EVOCATION AUTOUR DE NOEL
Cinq personnages :
L’ange
Marie, mère de Jésus,
Jeune Marie (adolescente de 12-13 ans)
Petite Marie (4 ans)
Josepa, la femme de l’aubergiste…
Invitation par l’ange
Il s'adresse au public
Bonjour mes frères et sœurs, je suis heureuse de vous voir tous assemblés ici, pour célébrer ensemble la naissance de ce Jésus tant aimé. Vous savez, je l’ai vu naître, moi, il y a bientôt 2006 ans ! Comment, vous ne me croyez pas ? Mais j’étais là, oui, parfaitement !Mais non, je ne suis pas folle ! (Quelqu’un s’apprête à le toucher au bras). Eh ! Ne me touchez pas! Je suis une femme, d’abord ! Et puis, je suis intemporelle ! C’est vrai, je ne suis pas vraiment d’ici…..Attendez…..On m’appelle….(Il regarde le ciel), (à part..) Désolé papa, j’oublie toujours…..Je te demande pardon..(S’adressant à nouveau au public) En fait, je ne pouvais pas me montrer, je ne pouvais que vous parler….Mais le mal est fait….Et papa me comprend tellement bien ! Il me connaît, depuis le temps ! Je suis distraite, j’ai tant à faire ! Je dois aller partout, ces temps-ci.. !!Bon que disais-je ? ….A l’époque, il faisait froid à Bethléem. Je l’ai vu, cet enfant enveloppé dans le manteau de sa mère et blotti contre elle..Je percevais la douce haleine du petit âne gris et du brave vieux bœuf fatigué debout dans cette étable aménagée au fond de l’impasse juste à gauche de l’unique auberge du village..Des gens sont arrivés la nuit même de la naissance de l’enfant….J’ai entendu leurs pas et j’ai aperçu leur ombre sur le mur latéral de la grande maison...Je m’en souviens comme si c’était hier..

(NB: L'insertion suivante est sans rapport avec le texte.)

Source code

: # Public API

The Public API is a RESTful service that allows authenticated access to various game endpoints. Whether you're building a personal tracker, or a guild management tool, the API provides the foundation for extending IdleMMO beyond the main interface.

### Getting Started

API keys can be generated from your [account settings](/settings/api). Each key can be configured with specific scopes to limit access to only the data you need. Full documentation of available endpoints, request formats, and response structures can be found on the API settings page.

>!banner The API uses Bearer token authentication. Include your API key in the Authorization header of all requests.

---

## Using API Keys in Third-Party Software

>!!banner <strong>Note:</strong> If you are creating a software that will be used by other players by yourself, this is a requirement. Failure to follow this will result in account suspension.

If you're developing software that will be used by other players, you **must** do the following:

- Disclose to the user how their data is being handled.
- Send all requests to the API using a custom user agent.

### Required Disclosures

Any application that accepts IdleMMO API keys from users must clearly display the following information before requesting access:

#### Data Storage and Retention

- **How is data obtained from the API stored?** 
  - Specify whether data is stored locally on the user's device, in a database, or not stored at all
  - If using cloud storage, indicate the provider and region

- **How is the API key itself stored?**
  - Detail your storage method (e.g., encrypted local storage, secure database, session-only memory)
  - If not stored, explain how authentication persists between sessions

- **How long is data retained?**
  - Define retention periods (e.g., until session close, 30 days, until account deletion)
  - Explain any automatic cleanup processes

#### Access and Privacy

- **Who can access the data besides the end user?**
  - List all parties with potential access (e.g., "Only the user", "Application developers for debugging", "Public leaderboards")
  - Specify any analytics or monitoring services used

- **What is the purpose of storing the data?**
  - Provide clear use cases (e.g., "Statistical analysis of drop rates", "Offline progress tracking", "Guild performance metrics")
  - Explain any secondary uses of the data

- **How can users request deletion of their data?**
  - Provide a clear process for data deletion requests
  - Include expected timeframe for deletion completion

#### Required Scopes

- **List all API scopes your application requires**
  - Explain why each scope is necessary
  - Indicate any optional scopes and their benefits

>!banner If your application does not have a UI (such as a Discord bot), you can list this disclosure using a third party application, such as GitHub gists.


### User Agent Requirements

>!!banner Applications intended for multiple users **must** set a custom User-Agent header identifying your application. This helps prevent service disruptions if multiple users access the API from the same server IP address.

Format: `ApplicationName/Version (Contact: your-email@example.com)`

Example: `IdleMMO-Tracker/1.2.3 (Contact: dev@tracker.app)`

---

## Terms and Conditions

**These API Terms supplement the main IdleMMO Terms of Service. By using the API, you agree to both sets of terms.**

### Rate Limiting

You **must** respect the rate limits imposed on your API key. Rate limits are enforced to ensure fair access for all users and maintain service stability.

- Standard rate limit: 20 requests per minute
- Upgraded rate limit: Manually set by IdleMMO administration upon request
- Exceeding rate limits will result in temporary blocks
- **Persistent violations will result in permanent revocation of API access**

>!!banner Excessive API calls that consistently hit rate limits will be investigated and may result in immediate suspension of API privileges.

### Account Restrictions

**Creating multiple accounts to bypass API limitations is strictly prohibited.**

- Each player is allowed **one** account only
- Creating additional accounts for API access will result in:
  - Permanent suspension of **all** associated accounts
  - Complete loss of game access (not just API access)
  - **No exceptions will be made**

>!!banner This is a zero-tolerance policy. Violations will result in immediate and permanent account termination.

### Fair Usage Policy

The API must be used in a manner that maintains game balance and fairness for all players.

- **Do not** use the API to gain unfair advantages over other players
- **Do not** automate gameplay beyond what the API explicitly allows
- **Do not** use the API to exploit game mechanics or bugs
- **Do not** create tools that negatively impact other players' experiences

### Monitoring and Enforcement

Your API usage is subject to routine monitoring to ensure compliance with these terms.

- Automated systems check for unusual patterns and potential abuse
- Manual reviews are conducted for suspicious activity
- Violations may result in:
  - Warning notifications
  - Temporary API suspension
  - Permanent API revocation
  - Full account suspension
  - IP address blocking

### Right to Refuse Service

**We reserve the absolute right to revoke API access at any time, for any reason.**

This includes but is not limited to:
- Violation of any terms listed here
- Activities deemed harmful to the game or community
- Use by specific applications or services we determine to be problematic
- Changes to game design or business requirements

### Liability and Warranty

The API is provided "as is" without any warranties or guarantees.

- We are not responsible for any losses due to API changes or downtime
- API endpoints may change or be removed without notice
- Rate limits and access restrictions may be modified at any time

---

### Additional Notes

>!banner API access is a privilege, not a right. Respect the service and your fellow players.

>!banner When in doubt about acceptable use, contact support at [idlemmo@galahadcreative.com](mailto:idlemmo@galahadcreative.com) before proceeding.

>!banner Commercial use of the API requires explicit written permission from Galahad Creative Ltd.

Quatre monologues(un par un, les quatre acteurs suivants passent devant le public, en regardant droit devant eux)
Petite Marie : Maman, j’ai peur ! Ou es-tu ? Il fait noir ! Je ne te vois pas ! Il y a plein de monde ici ! Je vais aller dans la grande maison où on chante et danse..J’ai faim..Pauvre petit bébé..Il est dans le froid..Il est gentil. Il m’a fait des risettes…Et il faisait des petits bruits..Il voulait jouer avec moi…
Jeune Marie : je n’ai pas reçu beaucoup de sous, aujourd’hui ! Tout le monde regarde ce bébé dans la crèche et moi, je vais me faire battre par mon père, si ça continue..Il est beau, ce petit garçon…Papa devrait m’acheter un manteau..Ma robe me serre un peu et j’ai tellement froid..Tantôt l’aubergiste m’a regardée d’un drôle d’air..Papa me dit que j’ai bientôt l’âge de me marier…J’aime bien quand les passants me sourient ou me caressent les cheveux..Ils sentent le vin et chantent des chansons que je ne comprends pas mais au moins, ils ne sont pas méchants…Ils m’ennuient parfois un peu…alors je leur lance des cailloux pour les faire partir…..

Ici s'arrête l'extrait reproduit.